Sep 15, 2015

What should you consider when entering or signing contracts for your company?

A company director walks into a bar. He has just started his own wine distribution business, VINO VINO VINO PTY LTD. As the sole director and shareholder he has made an agreement to provide this bar with all its oenological needs for a very reasonable price.

He didn’t bother appointing a secretary because proprietary companies don’t require one. Very chuffed with himself, he presents the signed contract to his accountant who says, “Mate, we may have a problem.”

In Australia, a company comes into existence on the day it is registered and is itself a separate legal entity with all the powers of a body corporate to do exciting things like issue shares and grant options. Internal governance is set out in the company constitution, replaceable rules or both, in the case of a constitution that is silent in a certain regard. At the same time companies are legally subject to the Corporations Act 2001 (Cth) and a mixture of common law and equitable principles.

Entering into contracts is likely to be an expected and ordinary part of a company’s day-to-day functions. For this reason it is crucial to have a basic understanding about how a company can execute a legally binding agreement, in what circumstances it inadvertently has not and when a company can be held to the performance of a contract it didnt expressly authorise.

A contract will be enforceable against a company if it is executed in accordance with one of the following four modes of entry:

Direct Authority (Signed, sealed, delivered)

This is the easiest and most effective way to execute a document on behalf of the company. The requirements of direct entry are set out is s 127 of the Corporations Act 2001 (NSW). It is common for a contract to state that execution should be consistent with s 127. In the absence of a common seal, the contract/deed must be signed by:

  • 2 company directors
  • A company director AND secretary
  • A sole company director who is also the company secretary in a proprietary company

In the event that a company’s common seal is affixed, the act of fixing the seal has to be witnessed by (a), (b) or (c).

One director will only ever have the authority to commit a company to a specific contract if it can be proven that they are acting as an agent with express or implied authority.

What does this mean for our burgeoning wine distributor? He is the sole-director of a proprietary company but he is not a secretary as well. Therefore he has not executed the contract according to s 127. If this were a stipulation of the contract, it would not be enforceable and he would not be able to hold the bar to any promises made in the contract.

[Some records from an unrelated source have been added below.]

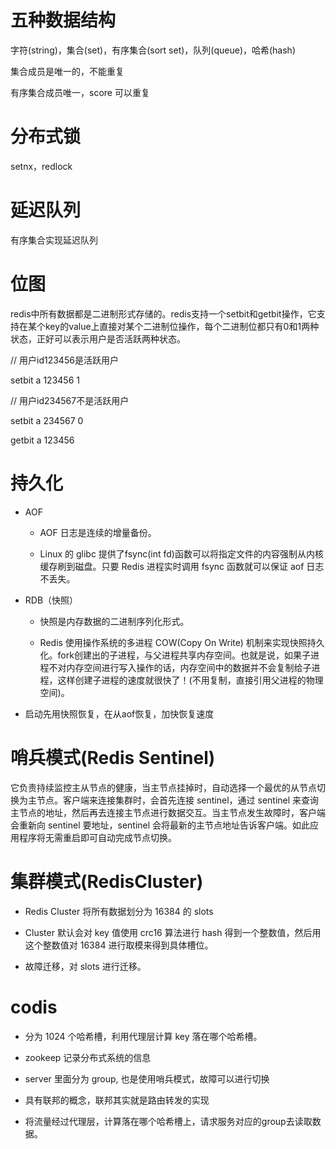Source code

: # 五种数据结构
字符(string)，集合(set)，有序集合(sort set)，队列(queue)，哈希(hash)

集合成员是唯一的，不能重复

有序集合成员唯一，score 可以重复

# 分布式锁
setnx，redlock

# 延迟队列
有序集合实现延迟队列

# 位图
redis中所有数据都是二进制形式存储的。redis支持一个setbit和getbit操作，它支持在某个key的value上直接对某个二进制位操作，每个二进制位都只有0和1两种状态，正好可以表示用户是否活跃两种状态。

// 用户id123456是活跃用户

setbit a 123456 1

// 用户id234567不是活跃用户

setbit a 234567 0

getbit a 123456

# 持久化

  - AOF
  
    - AOF 日志是连续的增量备份。
    
    - Linux 的 glibc 提供了fsync(int fd)函数可以将指定文件的内容强制从内核缓存刷到磁盘。只要 Redis 进程实时调用 fsync 函数就可以保证 aof 日志不丢失。
  
  - RDB（快照）
  
    - 快照是内存数据的二进制序列化形式。
    
    - Redis 使用操作系统的多进程 COW(Copy On Write) 机制来实现快照持久化。fork创建出的子进程，与父进程共享内存空间。也就是说，如果子进程不对内存空间进行写入操作的话，内存空间中的数据并不会复制给子进程，这样创建子进程的速度就很快了！(不用复制，直接引用父进程的物理空间)。
    
  - 启动先用快照恢复，在从aof恢复，加快恢复速度
  
# 哨兵模式(Redis Sentinel)
它负责持续监控主从节点的健康，当主节点挂掉时，自动选择一个最优的从节点切换为主节点。客户端来连接集群时，会首先连接 sentinel，通过 sentinel 来查询主节点的地址，然后再去连接主节点进行数据交互。当主节点发生故障时，客户端会重新向 sentinel 要地址，sentinel 会将最新的主节点地址告诉客户端。如此应用程序将无需重启即可自动完成节点切换。

# 集群模式(RedisCluster)
   - Redis Cluster 将所有数据划分为 16384 的 slots

   - Cluster 默认会对 key 值使用 crc16 算法进行 hash 得到一个整数值，然后用这个整数值对 16384 进行取模来得到具体槽位。
   
   - 故障迁移，对 slots 进行迁移。
   
# codis
   - 分为 1024 个哈希槽，利用代理层计算 key 落在哪个哈希槽。
   
   - zookeep 记录分布式系统的信息
   
   - server 里面分为 group, 也是使用哨兵模式，故障可以进行切换
   
   - 具有联邦的概念，联邦其实就是路由转发的实现
   
   - 将流量经过代理层，计算落在哪个哈希槽上，请求服务对应的group去读取数据。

Express Authority (Company told me to sign)

An agent will have express authority to bind a company where a directors resolution has been passed to explicitly permit the exercise of that power. Evidence of this express authority will usually be sourced from directors minutes. In plain terms, a person will have authority to commit the company to a binding contract if the company said to do so.

This principal-agent relationship is expressed in s 126 of the Corporations Act.

Implied Authority (My position allows me to sign)

This power is implied from the position of the individual within the company. As an example, the managing director may have the authority to commit to contracts regarding the day-to-day functionality of the company. Likewise, the secretary may be able to sign on behalf of the company for administrative contracts.

There may be limitations on these actors, restricting the type of agreements they can make or their value. A company secretary may be authorised to enter contracts for stationery supplies to the value of $2000. This constraint, if it were to exist, would feature in the companys constitution. If the entity acts outside of these prohibitions, on a frolic, the contract will not be enforceable and the perpetrator may be found personally liable.

Apparent/Ostensible Authority (The other party wants to keep me honest)

Apparent authority is likely to be argued, similarly to that of implied authority, by the other party to the contract. This is particularly the case if that party stands to be disadvantaged by the statutorily unenforceable nature of the agreement. Three elements must be satisfied for apparent authority to be proved:*

  1. There must be a representation that the agent had the requisite authority to commit the company to the contract
  2. A person whom has actual authority to manage the companys’ affairs must make this representation. As with implied authority, actual authority is determined by looking to the position of the agent within the company.
  3. The third party must rely on this representation

Put simply, if someone says they have authority, holds a position in the company that would lead an outsider to believe this person to be acting legitimately and the reliant party enters the contract based on these assumptions, a contract will exist.

Any limitations on the agents powers set out in the company constitution will not undermine apparent authority.

If our wine distributor represented himself as the managing director or even as the CEO of his company and tried to release the company from the contract, the bar may be able to enforce it on the basis of apparent authority.

*N.B This is a common law test sourced from Freeman and Lockyer v Buckhurst Park Properties (Mangal) Ltd [1964] 2 QB 480


Provided that the other party to the contract does not know or suspect that the information or representations are incorrect, they are entitled to rely on a set of assumptions about the course of dealings.

Among others, these include the assumption that the company’s constitution has been complied with, that the representor was properly appointed to their position in the company and will properly perform their duties. A more complete list can be sourced from s 129 of the Corporations Act.

What does this all mean?

Entering into contracts matters. How a company enters into a contract matters even more. This is something you should have in mind as early as the time of company registration to avoid, in technical terms, a sticky situation.

This information is of a general nature only and does not constitute professional advice. You must seek professional advice in relation to your particular circumstances before acting.